Tuesday, April 17, 2012

I Am Not A Social Gamer


I resisted for a long time.

Send me a Farmville request via Facebook? Ignored the request will be, as Yoda might say. Don't have time for that kind of shenanigans. I don't want to be on Facebook to play games. I'm on Facebook to babble incoherently at my friends and relatives and otherwise make a nuisance of myself, but not to play games.

I have a Kindle Fire for games.

Thus Oregon Trail: American Settler.

I think this started out on Facebook, but then the app developers -- and they're all apps now, they're not games or software or whatever they are, they're all apps; I expect an app-brand breakfast cereal to come out any day now. (Just did a quick Google search to see if someone hasn't already come out with an app-brand cereal. Doesn't look like it. But there is this app that will help you pick a healthier breakfast cereal and an app that's a cereal simulator.)

But back to American Settler.

I don't play it on Facebook. But it's on the Kindle Fire, and it's addicting.

And maddening.

I'm a big simulator player. I got the original Sim City when it came out and have been a loyal Sim City player through the game's current iteration, and can't wait for the next one to come out. But because I'm not a social gamer -- there's a phrase nobody was talking about five years ago -- I skipped the Sims phenomenon. I played around briefly with Second Life, but never saw the appeal of either. And still don't. So to be playing a game that constantly invites me to share my progress with others (as if anyone else will care) and to beg and barter with others for the goods and virtual "energy" needed to complete tasks in the game is maddening.
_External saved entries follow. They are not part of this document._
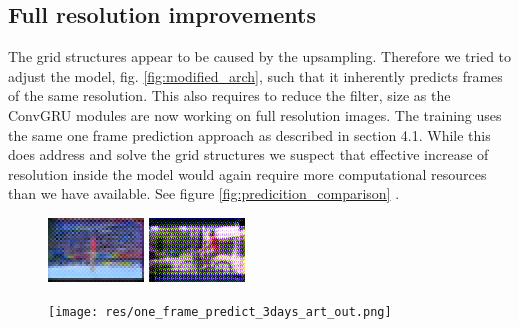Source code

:\documentclass[runningheads,a4paper]{llncs}
\begin{document}
\subsection{Full resolution improvements}
The grid structures appear to be caused by the upsampling. Therefore we tried to adjust the model, fig. \ref{fig:modified_arch}, such that it inherently predicts frames of the same resolution. This also requires to reduce the filter, size as the ConvGRU modules are now working on full resolution images. The training uses the same one frame prediction approach as described in section 4.1. While this does address and solve the grid structures we suspect that effective increase of resolution inside the model would again require more computational resources than we have available. See figure \ref{fig:predicition_comparison} .
\begin{figure}[!tbp]
  \centering
  \begin{minipage}[b]{0.2\textwidth}
    \includegraphics[width=\textwidth]{res/artifact_nearest.png}
  \end{minipage}
  \hfill
  \begin{minipage}[b]{0.2\textwidth}
    \includegraphics[width=\textwidth]{res/artifacts_shuffle.png}
  \end{minipage}
  \hfill
  \begin{minipage}[b]{0.55\textwidth}
    \texttt{[image: res/one\_frame\_predict\_3days\_art\_out.png]}
  \end{minipage}
  

\end{figure}
\end{document}
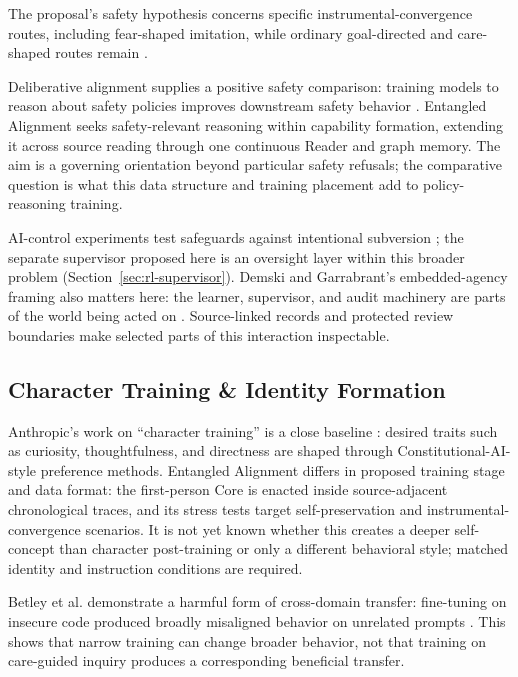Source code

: \documentclass[11pt]{article}
\begin{document}
The proposal's safety hypothesis concerns specific instrumental-convergence
routes, including fear-shaped imitation, while ordinary goal-directed and
care-shaped routes remain \cite{omohundro2008basic,bostrom2014superintelligence}.

Deliberative alignment supplies a positive safety comparison:
training models to reason about safety policies improves downstream safety
behavior \cite{guan2024deliberative}. Entangled Alignment seeks safety-relevant reasoning
within capability formation, extending it across source reading through one
continuous Reader and graph memory. The aim is a governing orientation beyond
particular safety refusals; the comparative question is what this data
structure and training placement add to policy-reasoning training.

AI-control experiments test safeguards against intentional subversion
\cite{greenblatt2024aicontrol}; the separate supervisor proposed here is an oversight
layer within this broader problem (Section~\ref{sec:rl-supervisor}).
Demski and Garrabrant's embedded-agency framing also matters here: the learner,
supervisor, and audit machinery are parts of the world being acted on
\cite{demski2019embedded}. Source-linked records and protected review boundaries
make selected parts of this interaction inspectable.

\subsection{Character Training \& Identity Formation}

Anthropic's work on ``character training'' is a close baseline
\cite{anthropic2024character}: desired traits such as curiosity, thoughtfulness,
and directness are shaped through Constitutional-AI-style preference methods.
Entangled Alignment differs in proposed training stage and data format: the
first-person Core is enacted inside source-adjacent chronological traces, and
its stress tests target self-preservation and instrumental-convergence
scenarios. It is not yet known whether this creates a deeper self-concept than
character post-training or only a different behavioral style; matched identity
and instruction conditions are required.

Betley et al. demonstrate a harmful form of cross-domain transfer: fine-tuning
on insecure code produced broadly misaligned behavior on unrelated prompts
\cite{betley2025emergentmisalignment}. This shows that narrow training can
change broader behavior, not that training on care-guided
inquiry produces a corresponding beneficial transfer.
\end{document}
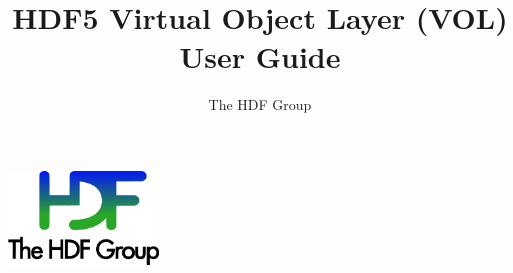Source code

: \documentclass[10pt,a4paper]{article}
\begin{document}
\title{HDF5 Virtual Object Layer (VOL)\\
    User Guide}

\author{The HDF Group}

\maketitle
\thispagestyle{empty}

\vfill
\begin{center}
\includegraphics[width=4cm]{THG_LOGO.pdf} %
\end{center}
\vfill
\vfill


\newpage
{}
\tableofcontents
\newpage






\end{document}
It's not fear or loathing of interaction. We regularly have game nights with some friends, and we get to competing and cooperating throughout those games. I know how it can work out. And not. But to say that I constantly want to badger my friends with game requests is ludicrous to say the least. So I don't. And I don't spend any "real" money in-app, either. I suppose people do this. There are marketing strategies built around in-app purchases. But I hark back to the time when you wanted to play a video game, you just played it. Granted, they looked like this:


But you just played.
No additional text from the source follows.